突進してきた神前に、礼はぺこりと頭を下げた。


「前にここで会ったとき、挨拶しなくて、すみませんでした」

「は? そんなのいいよ。紀藤がナンパと間違えて逃げたんだとか言うから焦ったけど。それより、今、どうしてんの? マコとはもういっしょに住んでないんだよな?」

「直さん。これから、俺といっしょに暮らすんですよ」


神前の視線が、逢坂を仰ぐ。


「へ?」

「礼さんは、今は俺の恋人です。と言っても、まだ、交際をオーケーしてもらったばかりですけど」


みるみる、神前の口が開いていく。


「うーわー、すごい、アホづら」

「ショックを受けるな、神前! 逢坂がその気になれば、すぐにでも恋人くらいできちまうってわかりきってることだろ」

「う、う、うん……も、もちろん。わかってるよ。わかっては、いたけど──」

「……反対ですか?」

「エっ! い、いやっ、ちがうよ、礼! 反対とかしないし、そんな権利ないし。ぜんっぜん! そんなんじゃないん、だけど……」

「江野とより、逢坂との方がずっとお似合いじゃないか。つーかな、逢坂が美人を連れてると完全に嫌味だけど、ふしぎと彼女が相手だと、納得するしかない。おまえ、案外、趣味がいいじゃないか」

「紀藤さんに褒められるとは、おもってませんでした」

「今度、彩音にも紹介させてくれ。うちの嫁は奇特な女だから、逢坂の相手があなただと知ったら、小踊りして祝福するとおもう」

「あ、彩ちゃんはな……小踊りするよな、ぜったい。
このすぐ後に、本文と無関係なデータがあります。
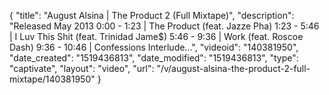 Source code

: {
    "title": "August Alsina | The Product 2 (Full Mixtape)",
    "description": "Released May 2013 0:00 - 1:23 | The Product (feat. Jazze Pha) 1:23 - 5:46 | I Luv This Shit (feat. Trinidad Jame$) 5:46 - 9:36 | Work (feat. Roscoe Dash) 9:36 - 10:46 | Confessions Interlude...",
    "videoid": "140381950",
    "date_created": "1519436813",
    "date_modified": "1519436813",
    "type": "captivate",
    "layout": "video",
    "url": "\/v\/august-alsina-the-product-2-full-mixtape\/140381950"
}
逢坂を絶賛するところまで、目に浮かぶ──」

「あなた、もしかして、礼のこと狙ってたんですか?」

「ちがうよ! そっ、そんなことないから! ただ……」

「ただ、何です?」

「ただ、いいなー、俺も恋人欲しいなー、っておもっちゃってるだけだよね? でもさ、直くん、恋人作って、ちゃんと大切にできるの?」

「………………自分のことで、精いっぱいです」

「それでも、自分のさみしさを紛らわしたいがために、誰かを引っかけるってこともできるけどね。それをやると、直くんじゃなくなっちゃうよ」

「だけど、さみしいんだよ! 差し迫ってんの。どーすりゃいいわけ?」


むんず、と服をつかまれた赤間が、嫌そうな顔をする。